Work to complete -> Copy nothing but the lines below running from the line containing "4. the structure" through the line containing "6. no muscle", both end lines included.

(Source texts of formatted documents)
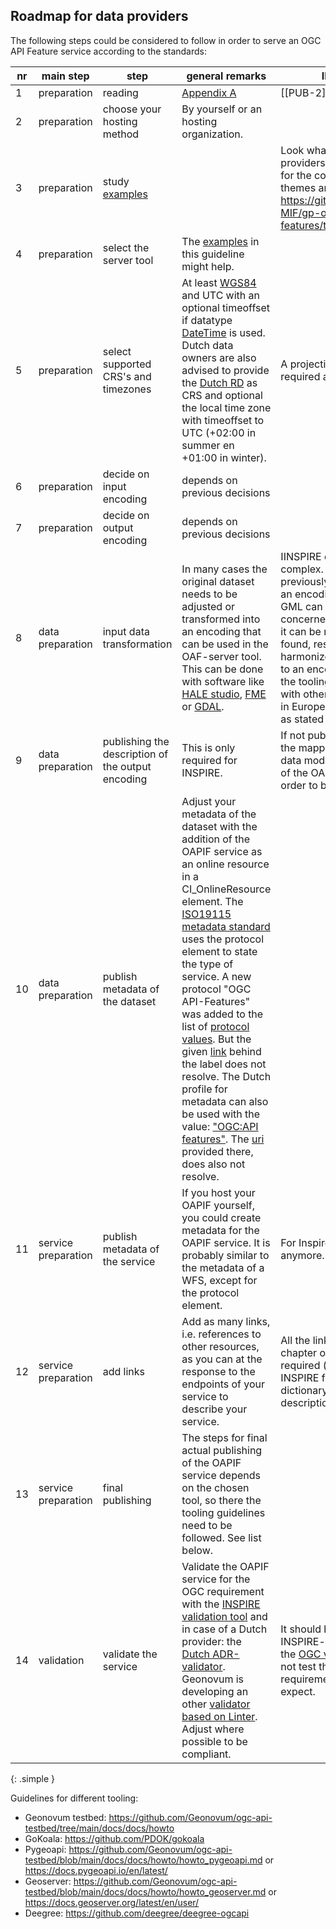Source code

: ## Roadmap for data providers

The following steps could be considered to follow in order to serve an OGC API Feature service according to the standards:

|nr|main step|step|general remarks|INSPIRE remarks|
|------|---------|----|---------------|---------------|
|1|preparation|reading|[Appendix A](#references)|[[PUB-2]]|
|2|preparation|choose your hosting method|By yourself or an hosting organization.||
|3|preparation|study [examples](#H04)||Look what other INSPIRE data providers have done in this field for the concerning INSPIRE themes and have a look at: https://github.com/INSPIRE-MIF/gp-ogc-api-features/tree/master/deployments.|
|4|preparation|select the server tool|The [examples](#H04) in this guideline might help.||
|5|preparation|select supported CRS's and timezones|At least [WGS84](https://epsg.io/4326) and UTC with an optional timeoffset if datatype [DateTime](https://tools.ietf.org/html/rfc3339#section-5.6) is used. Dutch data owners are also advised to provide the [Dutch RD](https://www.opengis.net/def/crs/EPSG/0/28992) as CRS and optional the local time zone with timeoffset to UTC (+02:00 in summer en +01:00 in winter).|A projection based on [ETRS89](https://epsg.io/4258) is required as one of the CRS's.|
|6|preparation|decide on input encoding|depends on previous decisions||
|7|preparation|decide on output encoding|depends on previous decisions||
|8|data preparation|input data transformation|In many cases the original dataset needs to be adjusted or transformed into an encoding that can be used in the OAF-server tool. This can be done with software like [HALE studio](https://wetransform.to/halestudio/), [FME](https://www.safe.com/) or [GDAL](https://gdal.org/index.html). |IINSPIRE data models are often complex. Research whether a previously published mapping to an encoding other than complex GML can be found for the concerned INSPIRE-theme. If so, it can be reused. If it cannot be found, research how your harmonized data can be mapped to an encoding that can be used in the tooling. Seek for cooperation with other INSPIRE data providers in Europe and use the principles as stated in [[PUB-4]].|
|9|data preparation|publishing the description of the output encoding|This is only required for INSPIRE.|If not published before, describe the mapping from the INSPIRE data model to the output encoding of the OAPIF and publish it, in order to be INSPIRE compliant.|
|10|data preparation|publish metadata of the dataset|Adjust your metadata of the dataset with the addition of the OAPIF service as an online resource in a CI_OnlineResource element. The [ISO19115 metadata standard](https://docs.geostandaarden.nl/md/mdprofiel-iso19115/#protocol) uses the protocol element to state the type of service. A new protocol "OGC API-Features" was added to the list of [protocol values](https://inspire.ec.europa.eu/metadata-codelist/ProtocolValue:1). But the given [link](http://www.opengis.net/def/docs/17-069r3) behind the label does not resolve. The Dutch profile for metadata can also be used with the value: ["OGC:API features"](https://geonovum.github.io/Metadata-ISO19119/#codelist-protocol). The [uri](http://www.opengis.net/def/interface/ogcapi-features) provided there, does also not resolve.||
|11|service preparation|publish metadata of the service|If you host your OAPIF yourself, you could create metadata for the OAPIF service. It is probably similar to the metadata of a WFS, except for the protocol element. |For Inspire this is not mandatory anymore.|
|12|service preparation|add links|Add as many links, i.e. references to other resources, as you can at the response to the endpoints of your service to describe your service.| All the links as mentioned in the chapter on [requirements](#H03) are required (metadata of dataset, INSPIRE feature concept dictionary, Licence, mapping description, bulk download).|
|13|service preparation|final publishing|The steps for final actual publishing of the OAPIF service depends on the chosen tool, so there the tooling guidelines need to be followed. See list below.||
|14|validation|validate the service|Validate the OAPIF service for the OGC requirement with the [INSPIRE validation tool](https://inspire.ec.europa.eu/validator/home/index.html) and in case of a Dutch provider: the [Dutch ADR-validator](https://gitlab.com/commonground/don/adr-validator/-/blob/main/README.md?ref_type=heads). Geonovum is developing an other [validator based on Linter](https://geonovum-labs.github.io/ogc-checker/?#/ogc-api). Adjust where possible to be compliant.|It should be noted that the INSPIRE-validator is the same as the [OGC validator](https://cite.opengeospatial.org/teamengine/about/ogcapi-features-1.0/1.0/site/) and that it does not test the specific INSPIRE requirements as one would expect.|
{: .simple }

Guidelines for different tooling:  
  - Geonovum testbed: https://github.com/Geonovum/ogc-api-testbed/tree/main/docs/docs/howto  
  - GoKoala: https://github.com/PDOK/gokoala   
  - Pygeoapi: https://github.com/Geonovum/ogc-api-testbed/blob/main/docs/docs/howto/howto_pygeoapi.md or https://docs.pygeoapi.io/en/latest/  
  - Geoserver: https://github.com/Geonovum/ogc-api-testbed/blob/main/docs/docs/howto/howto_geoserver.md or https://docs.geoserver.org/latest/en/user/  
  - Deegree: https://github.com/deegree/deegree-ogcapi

==

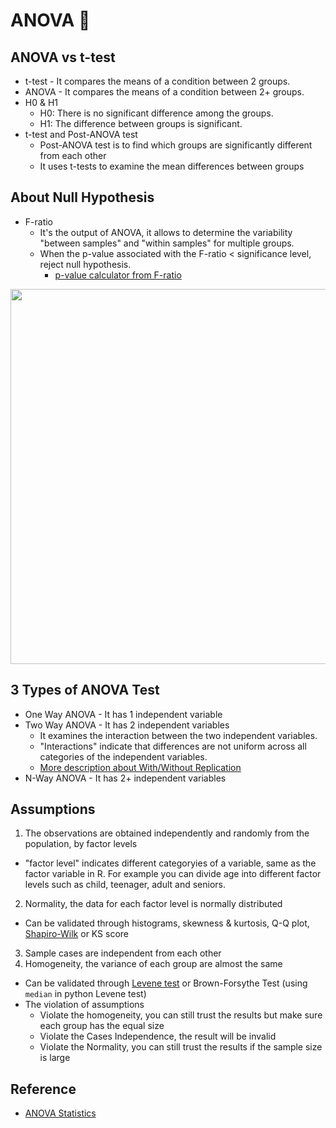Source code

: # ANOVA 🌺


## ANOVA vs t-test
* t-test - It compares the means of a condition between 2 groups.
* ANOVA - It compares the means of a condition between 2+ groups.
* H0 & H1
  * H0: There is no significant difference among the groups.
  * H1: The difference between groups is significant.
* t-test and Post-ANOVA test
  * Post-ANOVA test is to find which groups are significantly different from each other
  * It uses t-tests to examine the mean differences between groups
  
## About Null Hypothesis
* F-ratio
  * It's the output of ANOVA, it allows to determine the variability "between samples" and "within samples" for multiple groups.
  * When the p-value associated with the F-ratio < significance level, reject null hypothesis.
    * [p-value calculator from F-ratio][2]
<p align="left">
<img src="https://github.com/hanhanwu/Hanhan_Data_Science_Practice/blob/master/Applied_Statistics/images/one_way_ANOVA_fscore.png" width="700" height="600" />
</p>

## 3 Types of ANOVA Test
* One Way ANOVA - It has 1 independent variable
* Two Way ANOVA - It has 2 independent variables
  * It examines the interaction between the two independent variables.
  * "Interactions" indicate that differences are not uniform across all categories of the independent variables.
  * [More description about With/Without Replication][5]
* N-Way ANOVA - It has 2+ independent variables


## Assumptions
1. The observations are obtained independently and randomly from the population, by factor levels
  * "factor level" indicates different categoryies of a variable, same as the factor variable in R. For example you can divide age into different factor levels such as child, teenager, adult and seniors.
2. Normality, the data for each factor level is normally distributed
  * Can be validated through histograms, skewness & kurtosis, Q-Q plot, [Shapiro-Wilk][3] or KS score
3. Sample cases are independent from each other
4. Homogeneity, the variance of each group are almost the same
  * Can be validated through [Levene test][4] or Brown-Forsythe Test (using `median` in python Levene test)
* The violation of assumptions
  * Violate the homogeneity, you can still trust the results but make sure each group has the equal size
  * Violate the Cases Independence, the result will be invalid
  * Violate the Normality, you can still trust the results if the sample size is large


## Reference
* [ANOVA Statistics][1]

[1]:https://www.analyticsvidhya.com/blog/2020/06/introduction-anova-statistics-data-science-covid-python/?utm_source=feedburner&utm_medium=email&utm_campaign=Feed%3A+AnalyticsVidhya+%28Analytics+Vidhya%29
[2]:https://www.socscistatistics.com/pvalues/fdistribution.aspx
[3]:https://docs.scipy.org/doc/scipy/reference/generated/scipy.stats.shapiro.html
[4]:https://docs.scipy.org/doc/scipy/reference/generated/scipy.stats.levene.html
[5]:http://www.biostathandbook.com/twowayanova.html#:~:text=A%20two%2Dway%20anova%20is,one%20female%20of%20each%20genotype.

...

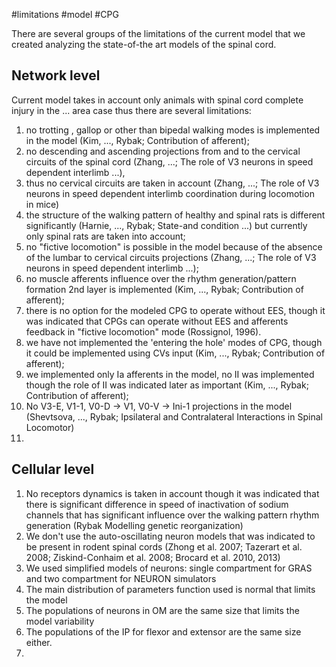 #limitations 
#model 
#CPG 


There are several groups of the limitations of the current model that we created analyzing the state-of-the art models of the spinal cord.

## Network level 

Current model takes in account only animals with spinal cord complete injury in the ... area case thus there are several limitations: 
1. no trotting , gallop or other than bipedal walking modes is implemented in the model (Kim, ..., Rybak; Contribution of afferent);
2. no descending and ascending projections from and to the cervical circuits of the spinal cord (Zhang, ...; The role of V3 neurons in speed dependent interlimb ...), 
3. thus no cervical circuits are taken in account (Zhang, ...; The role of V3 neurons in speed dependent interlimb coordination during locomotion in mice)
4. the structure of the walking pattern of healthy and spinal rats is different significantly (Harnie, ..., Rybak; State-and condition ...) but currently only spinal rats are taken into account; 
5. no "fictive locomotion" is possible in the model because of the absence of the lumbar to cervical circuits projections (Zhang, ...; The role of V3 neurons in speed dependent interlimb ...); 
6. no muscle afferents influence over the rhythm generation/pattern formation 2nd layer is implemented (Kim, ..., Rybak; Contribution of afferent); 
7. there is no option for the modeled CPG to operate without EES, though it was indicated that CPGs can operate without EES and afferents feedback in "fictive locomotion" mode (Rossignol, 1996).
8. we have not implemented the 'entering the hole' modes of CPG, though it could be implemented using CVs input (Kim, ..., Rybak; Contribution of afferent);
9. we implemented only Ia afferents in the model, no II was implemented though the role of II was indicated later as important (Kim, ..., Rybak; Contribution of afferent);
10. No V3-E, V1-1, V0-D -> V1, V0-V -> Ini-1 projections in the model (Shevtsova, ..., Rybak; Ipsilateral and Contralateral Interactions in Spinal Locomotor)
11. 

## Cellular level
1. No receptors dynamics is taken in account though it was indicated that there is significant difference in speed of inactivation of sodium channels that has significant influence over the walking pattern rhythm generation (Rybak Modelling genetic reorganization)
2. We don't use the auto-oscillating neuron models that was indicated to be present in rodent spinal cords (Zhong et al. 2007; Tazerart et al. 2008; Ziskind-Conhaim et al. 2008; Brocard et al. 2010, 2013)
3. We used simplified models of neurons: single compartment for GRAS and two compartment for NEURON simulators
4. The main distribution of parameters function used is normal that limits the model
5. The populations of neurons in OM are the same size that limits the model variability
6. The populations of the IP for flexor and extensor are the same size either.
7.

Reply ->
4. the structure of the walking pattern of healthy and spinal rats is different significantly (Harnie, ..., Rybak; State-and condition ...) but currently only spinal rats are taken into account; 
5. no "fictive locomotion" is possible in the model because of the absence of the lumbar to cervical circuits projections (Zhang, ...; The role of V3 neurons in speed dependent interlimb ...); 
6. no muscle afferents influence over the rhythm generation/pattern formation 2nd layer is implemented (Kim, ..., Rybak; Contribution of afferent); 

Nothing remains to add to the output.